Маленькие Хатыни... Сколько их всего на нашей земле? Там не стоят мемориалы, не слышен колокольный звон. Но набатом вечной памяти остаются они в наших сердцах.
Из протокола допроса Юзефы Иосифовны Брилевской (Воронько) 1910 года рождения
Уроженка и жительница деревни Алешники Логойского района, беспартийная, неграмотная, рабочая совхоза имени Ленина. Протокол допроса от 22 июня 1961 года:
«Об уголовной ответственности за дачу заведомо ложных показаний и за отказ от дачи показаний по ст.ст. 177 и 178 УК БССР предупреждена.
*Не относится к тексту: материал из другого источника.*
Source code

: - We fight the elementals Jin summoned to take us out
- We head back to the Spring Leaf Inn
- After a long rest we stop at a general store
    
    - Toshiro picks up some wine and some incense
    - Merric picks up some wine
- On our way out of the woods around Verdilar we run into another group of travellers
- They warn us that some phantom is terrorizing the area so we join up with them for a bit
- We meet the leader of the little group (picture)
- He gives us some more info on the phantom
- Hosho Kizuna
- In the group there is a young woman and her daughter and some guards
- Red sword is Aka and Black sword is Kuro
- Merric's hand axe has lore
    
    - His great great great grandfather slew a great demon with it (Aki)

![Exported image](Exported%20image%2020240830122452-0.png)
— В период Отечественной войны я временно проживала на оккупированной немцами территории в деревне Кривая Поляна Смолевичского района, где занималась сельским хозяйством. После сожжения этой деревни немецким карательным отрядом я проживала в землянке недалеко от места, где располагалась до сожжения деревня Кривая Поляна.

— Какие обстоятельства вам известны по факту сожжения деревни Сухой Остров Смолевичского района?

— Через два–три дня после сожжения деревни Кривая Поляна (ее сожгли 9 апреля 1943 года) я с тремя детьми и еще человек 20 — 30 (в основном дети и женщины) были обнаружены карателями в лесу и доставлены в деревню Сухой Остров Смолевичского района.
В это время она уже горела. Оставался целым лишь один дом, примерно посреди деревни, куда нас и загнали. Помню, что вместе с нами в него затолкали несколько семей партизан и троих жителей деревни Сухой Остров, всего более 40 человек, среди которых в основном были женщины и дети. Когда я находилась еще перед домом, то какой–то каратель в немецкой форме зеленого цвета сказал мне, что нас расстреливать не будут. В этом доме мы просидели часа полтора, женщины и дети плакали. Потом через окно я увидела, как фашисты окружили дом и хотели бросить в него гранату, но почему–то не бросили. Несколько человек зашли к нам, и я сразу потеряла сознание.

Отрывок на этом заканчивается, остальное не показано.